== Assigned task ==
Each word in the data below should be copied exactly; the images should not.
___ Data supplied ___
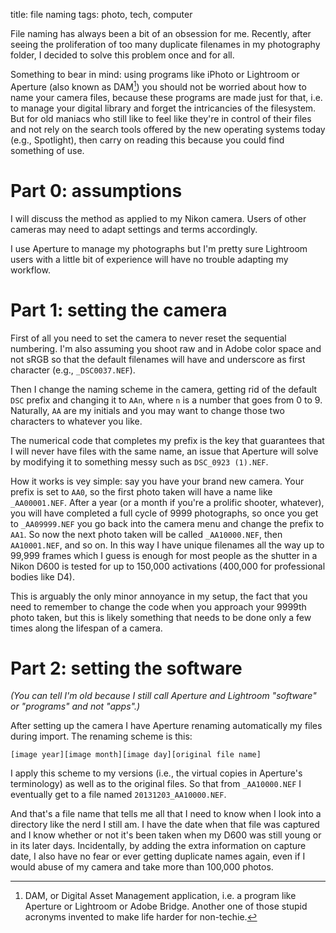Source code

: title: file naming
tags: photo, tech, computer

File naming has always been a bit of an obsession for me. Recently, after seeing the proliferation of too many duplicate filenames in my photography folder, I decided to solve this problem once and for all.

Something to bear in mind: using programs like iPhoto or Lightroom or Aperture (also known as DAM[^nota-dam]) you should not be worried about how to name your camera files, because these programs are made just for that, i.e. to manage your digital library and forget the intricancies of the filesystem. But for old maniacs who still like to feel like they're in control of their files and not rely on the search tools offered by the new operating systems today (e.g., Spotlight), then carry on reading this because you could find something of use.

# Part 0: assumptions

I will discuss the method as applied to my Nikon camera. Users of other cameras may need to adapt settings and terms accordingly.

I use Aperture to manage my photographs but I'm pretty sure Lightroom users with a little bit of experience will have no trouble adapting my workflow.

# Part 1: setting the camera

First of all you need to set the camera to never reset the sequential numbering. I'm also assuming you shoot raw and in Adobe color space and not sRGB so that the default filenames will have and underscore as first character (e.g., `_DSC0037.NEF`).  

Then I change the naming scheme in the camera, getting rid of the default `DSC` prefix and changing it to `AAn`, where `n` is a number that goes from 0 to 9. Naturally, `AA` are my initials and you may want to change those two characters to whatever you like. 

The numerical code that completes my prefix is the key that guarantees that I will never have files with the same name, an issue that Aperture will solve by modifying it to something messy such as `DSC_0923 (1).NEF`. 

How it works is vey simple: say you have your brand new camera. Your prefix is set to `AA0`, so the first photo taken will have a name like `_AA00001.NEF`. After a year (or a month if you're a prolific shooter, whatever), you will have completed a full cycle of 9999 photographs, so once you get to `_AA09999.NEF` you go back into the camera menu and change the prefix to `AA1`. So now the next photo taken will be called `_AA10000.NEF`, then `AA10001.NEF`, and so on. In this way I have unique filenames all the way up to 99,999 frames which I guess is enough for most people as the shutter in a Nikon D600 is tested for up to 150,000 activations (400,000 for professional bodies like D4). 

This is arguably the only minor annoyance in my setup, the fact that you need to remember to change the code when you approach your 9999th photo taken, but this is likely something that needs to be done only a few times along the lifespan of a camera. 

# Part 2: setting the software

_(You can tell I'm old because I still call Aperture and Lightroom "software" or "programs" and not "apps".)_ 

After setting up the camera I have Aperture renaming automatically my files during import. The renaming scheme is this:

    [image year][image month][image day][original file name]
    
I apply this scheme to my versions (i.e., the virtual copies in Aperture's terminology) as well as to the original files. So that from `_AA10000.NEF` I eventually get to a file named `20131203_AA10000.NEF`.

And that's a file name that tells me all that I need to know when I look into a directory like the nerd I still am. I have the date when that file was captured and I know whether or not it's been taken when my D600 was still young or in its later days. Incidentally, by adding the extra information on capture date, I also have no fear or ever getting duplicate names again, even if I would abuse of my camera and take more than 100,000 photos.


[^nota-dam]: DAM, or Digital Asset Management application, i.e. a program like Aperture or Lightroom or Adobe Bridge. Another one of those stupid acronyms invented to make life harder for non-techie.
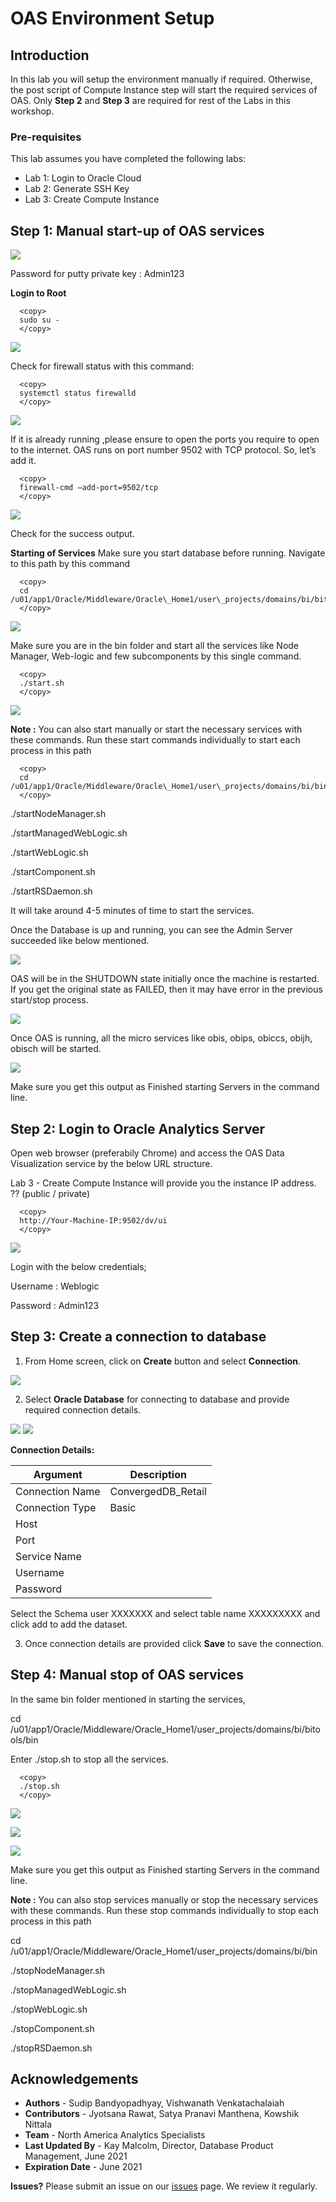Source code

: # OAS Environment Setup #

## Introduction ##
In this lab you will setup the environment manually if required.  Otherwise, the post script of Compute Instance step will start the required services of OAS.  Only **Step 2** and **Step 3** are required for rest of the Labs in this workshop.

### Pre-requisites ###

This lab assumes you have completed the following labs:  
- Lab 1: Login to Oracle Cloud  
- Lab 2: Generate SSH Key  
- Lab 3: Create Compute Instance  

## Step 1: Manual start-up of OAS services

![](./images/esoas1.png " ")

Password for putty private key : Admin123

**Login to Root** 

      <copy>
      sudo su - 
      </copy>

![](./images/esoas2.png " ")

Check for firewall status with this command:

      <copy>
      systemctl status firewalld
      </copy>

![](./images/esoas3.png " ")


If it is already running ,please ensure to open the ports you require to open to the internet.
OAS runs on port number 9502 with TCP protocol. So, let’s add it.

      <copy>
      firewall-cmd –add-port=9502/tcp
      </copy>

![](./images/esoas4.png " ")

Check for the success output.

**Starting of Services**
Make sure you start database before running.
Navigate to this path by this command

      <copy>
      cd /u01/app1/Oracle/Middleware/Oracle\_Home1/user\_projects/domains/bi/bitools/bin
      </copy>
![](./images/esoas5.png " ") 

Make sure you are in the bin folder and start all the services like Node Manager, Web-logic and few subcomponents by this single command.

      <copy>
      ./start.sh
      </copy>
![](./images/esoas6.png " ") 
  
**Note :**
You can also start manually or start the necessary services with these commands.
Run these start commands individually to start each process in this path


      <copy>
      cd /u01/app1/Oracle/Middleware/Oracle\_Home1/user\_projects/domains/bi/bin
      </copy>

./startNodeManager.sh  

./startManagedWebLogic.sh

./startWebLogic.sh

./startComponent.sh

./startRSDaemon.sh

It will take around 4-5 minutes of time to start the services.

Once the Database is up and running, you can see the Admin Server succeeded like below mentioned.

![](./images/esoas7.png " ") 

OAS will be in the SHUTDOWN state initially once the machine is restarted.
If you get the original state as FAILED, then it may have error in the previous start/stop process.

![](./images/esoas8.png " ")

Once OAS is running, all the micro services like obis, obips, obiccs, obijh, obisch will be started.

![](./images/esoas9.png " ")

Make sure you get this output as Finished starting Servers in the command line.

## Step 2: Login to Oracle Analytics Server

Open web browser (preferabily Chrome) and access the OAS Data Visualization service by the below URL structure.  

Lab 3 - Create Compute Instance will provide you the instance IP address. ?? (public / private)

      <copy>
      http://Your-Machine-IP:9502/dv/ui
      </copy>
 
![](./images/esoas10.png " ")

Login with the below credentials;

Username	: Weblogic

Password 	: Admin123

## Step 3: Create a connection to database

1. From Home screen, click on **Create** button and select **Connection**.

![](./images/esoas11.png " ")

2. Select **Oracle Database** for connecting to database and provide required connection details.  

![](./images/esoas12.png " ")
![](./images/esoas12a.png " ")

**Connection Details:**	

| Argument  | Description   |
| ------------- | ------------- |
| Connection Name | ConvergedDB_Retail |
| Connection Type | Basic  |
| Host |   |
| Port |   |
| Service Name |   |
| Username |   |
| Password |   |

Select the Schema user  XXXXXXX  and select table name XXXXXXXXX and click add to add the dataset.

3. Once connection details are provided click **Save** to save the connection.


## Step 4: Manual stop of OAS services

In the same bin folder mentioned in starting the services,

cd /u01/app1/Oracle/Middleware/Oracle\_Home1/user\_projects/domains/bi/bitools/bin

Enter ./stop.sh to stop all the services.

      <copy>
      ./stop.sh
      </copy>

![](./images/esoas13.png " ")

![](./images/esoas14.png " ")

![](./images/esoas15.png " ")

Make sure you get this output as Finished starting Servers in the command line.

**Note :**
You can also stop services manually or stop the necessary services with these commands.
Run these stop commands individually to stop each process in this path

cd /u01/app1/Oracle/Middleware/Oracle_Home1/user_projects/domains/bi/bin

./stopNodeManager.sh

./stopManagedWebLogic.sh

./stopWebLogic.sh

./stopComponent.sh

./stopRSDaemon.sh



## Acknowledgements

- **Authors** - Sudip Bandyopadhyay, Vishwanath Venkatachalaiah
- **Contributors** - Jyotsana Rawat, Satya Pranavi Manthena, Kowshik Nittala
- **Team** - North America Analytics Specialists
- **Last Updated By** - Kay Malcolm, Director, Database Product Management, June 2021
- **Expiration Date** - June 2021

**Issues?**
Please submit an issue on our [issues](https://github.com/oracle/learning-library/issues) page. We review it regularly.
___
== Exercise solution ==
Source code

: title: file naming
tags: photo, tech, computer

File naming has always been a bit of an obsession for me. Recently, after seeing the proliferation of too many duplicate filenames in my photography folder, I decided to solve this problem once and for all.

Something to bear in mind: using programs like iPhoto or Lightroom or Aperture (also known as DAM[^nota-dam]) you should not be worried about how to name your camera files, because these programs are made just for that, i.e. to manage your digital library and forget the intricancies of the filesystem. But for old maniacs who still like to feel like they're in control of their files and not rely on the search tools offered by the new operating systems today (e.g., Spotlight), then carry on reading this because you could find something of use.

# Part 0: assumptions

I will discuss the method as applied to my Nikon camera. Users of other cameras may need to adapt settings and terms accordingly.

I use Aperture to manage my photographs but I'm pretty sure Lightroom users with a little bit of experience will have no trouble adapting my workflow.

# Part 1: setting the camera

First of all you need to set the camera to never reset the sequential numbering. I'm also assuming you shoot raw and in Adobe color space and not sRGB so that the default filenames will have and underscore as first character (e.g., `_DSC0037.NEF`).  

Then I change the naming scheme in the camera, getting rid of the default `DSC` prefix and changing it to `AAn`, where `n` is a number that goes from 0 to 9. Naturally, `AA` are my initials and you may want to change those two characters to whatever you like. 

The numerical code that completes my prefix is the key that guarantees that I will never have files with the same name, an issue that Aperture will solve by modifying it to something messy such as `DSC_0923 (1).NEF`. 

How it works is vey simple: say you have your brand new camera. Your prefix is set to `AA0`, so the first photo taken will have a name like `_AA00001.NEF`. After a year (or a month if you're a prolific shooter, whatever), you will have completed a full cycle of 9999 photographs, so once you get to `_AA09999.NEF` you go back into the camera menu and change the prefix to `AA1`. So now the next photo taken will be called `_AA10000.NEF`, then `AA10001.NEF`, and so on. In this way I have unique filenames all the way up to 99,999 frames which I guess is enough for most people as the shutter in a Nikon D600 is tested for up to 150,000 activations (400,000 for professional bodies like D4). 

This is arguably the only minor annoyance in my setup, the fact that you need to remember to change the code when you approach your 9999th photo taken, but this is likely something that needs to be done only a few times along the lifespan of a camera. 

# Part 2: setting the software

_(You can tell I'm old because I still call Aperture and Lightroom "software" or "programs" and not "apps".)_ 

After setting up the camera I have Aperture renaming automatically my files during import. The renaming scheme is this:

    [image year][image month][image day][original file name]
    
I apply this scheme to my versions (i.e., the virtual copies in Aperture's terminology) as well as to the original files. So that from `_AA10000.NEF` I eventually get to a file named `20131203_AA10000.NEF`.

And that's a file name that tells me all that I need to know when I look into a directory like the nerd I still am. I have the date when that file was captured and I know whether or not it's been taken when my D600 was still young or in its later days. Incidentally, by adding the extra information on capture date, I also have no fear or ever getting duplicate names again, even if I would abuse of my camera and take more than 100,000 photos.


[^nota-dam]: DAM, or Digital Asset Management application, i.e. a program like Aperture or Lightroom or Adobe Bridge. Another one of those stupid acronyms invented to make life harder for non-techie.
Source code

: # OAS Environment Setup #

## Introduction ##
In this lab you will setup the environment manually if required.  Otherwise, the post script of Compute Instance step will start the required services of OAS.  Only **Step 2** and **Step 3** are required for rest of the Labs in this workshop.

### Pre-requisites ###

This lab assumes you have completed the following labs:  
- Lab 1: Login to Oracle Cloud  
- Lab 2: Generate SSH Key  
- Lab 3: Create Compute Instance  

## Step 1: Manual start-up of OAS services

![](./images/esoas1.png " ")

Password for putty private key : Admin123

**Login to Root** 

      <copy>
      sudo su - 
      </copy>

![](./images/esoas2.png " ")

Check for firewall status with this command:

      <copy>
      systemctl status firewalld
      </copy>

![](./images/esoas3.png " ")


If it is already running ,please ensure to open the ports you require to open to the internet.
OAS runs on port number 9502 with TCP protocol. So, let’s add it.

      <copy>
      firewall-cmd –add-port=9502/tcp
      </copy>

![](./images/esoas4.png " ")

Check for the success output.

**Starting of Services**
Make sure you start database before running.
Navigate to this path by this command

      <copy>
      cd /u01/app1/Oracle/Middleware/Oracle\_Home1/user\_projects/domains/bi/bitools/bin
      </copy>
![](./images/esoas5.png " ") 

Make sure you are in the bin folder and start all the services like Node Manager, Web-logic and few subcomponents by this single command.

      <copy>
      ./start.sh
      </copy>
![](./images/esoas6.png " ") 
  
**Note :**
You can also start manually or start the necessary services with these commands.
Run these start commands individually to start each process in this path


      <copy>
      cd /u01/app1/Oracle/Middleware/Oracle\_Home1/user\_projects/domains/bi/bin
      </copy>

./startNodeManager.sh  

./startManagedWebLogic.sh

./startWebLogic.sh

./startComponent.sh

./startRSDaemon.sh

It will take around 4-5 minutes of time to start the services.

Once the Database is up and running, you can see the Admin Server succeeded like below mentioned.

![](./images/esoas7.png " ") 

OAS will be in the SHUTDOWN state initially once the machine is restarted.
If you get the original state as FAILED, then it may have error in the previous start/stop process.

![](./images/esoas8.png " ")

Once OAS is running, all the micro services like obis, obips, obiccs, obijh, obisch will be started.

![](./images/esoas9.png " ")

Make sure you get this output as Finished starting Servers in the command line.

## Step 2: Login to Oracle Analytics Server

Open web browser (preferabily Chrome) and access the OAS Data Visualization service by the below URL structure.  

Lab 3 - Create Compute Instance will provide you the instance IP address. ?? (public / private)

      <copy>
      http://Your-Machine-IP:9502/dv/ui
      </copy>
 
![](./images/esoas10.png " ")

Login with the below credentials;

Username	: Weblogic

Password 	: Admin123

## Step 3: Create a connection to database

1. From Home screen, click on **Create** button and select **Connection**.

![](./images/esoas11.png " ")

2. Select **Oracle Database** for connecting to database and provide required connection details.  

![](./images/esoas12.png " ")
![](./images/esoas12a.png " ")

**Connection Details:**	

| Argument  | Description   |
| ------------- | ------------- |
| Connection Name | ConvergedDB_Retail |
| Connection Type | Basic  |
| Host |   |
| Port |   |
| Service Name |   |
| Username |   |
| Password |   |

Select the Schema user  XXXXXXX  and select table name XXXXXXXXX and click add to add the dataset.

3. Once connection details are provided click **Save** to save the connection.


## Step 4: Manual stop of OAS services

In the same bin folder mentioned in starting the services,

cd /u01/app1/Oracle/Middleware/Oracle\_Home1/user\_projects/domains/bi/bitools/bin

Enter ./stop.sh to stop all the services.

      <copy>
      ./stop.sh
      </copy>

![](./images/esoas13.png " ")

![](./images/esoas14.png " ")

![](./images/esoas15.png " ")

Make sure you get this output as Finished starting Servers in the command line.

**Note :**
You can also stop services manually or stop the necessary services with these commands.
Run these stop commands individually to stop each process in this path

cd /u01/app1/Oracle/Middleware/Oracle_Home1/user_projects/domains/bi/bin

./stopNodeManager.sh

./stopManagedWebLogic.sh

./stopWebLogic.sh

./stopComponent.sh

./stopRSDaemon.sh



## Acknowledgements

- **Authors** - Sudip Bandyopadhyay, Vishwanath Venkatachalaiah
- **Contributors** - Jyotsana Rawat, Satya Pranavi Manthena, Kowshik Nittala
- **Team** - North America Analytics Specialists
- **Last Updated By** - Kay Malcolm, Director, Database Product Management, June 2021
- **Expiration Date** - June 2021

**Issues?**
Please submit an issue on our [issues](https://github.com/oracle/learning-library/issues) page. We review it regularly.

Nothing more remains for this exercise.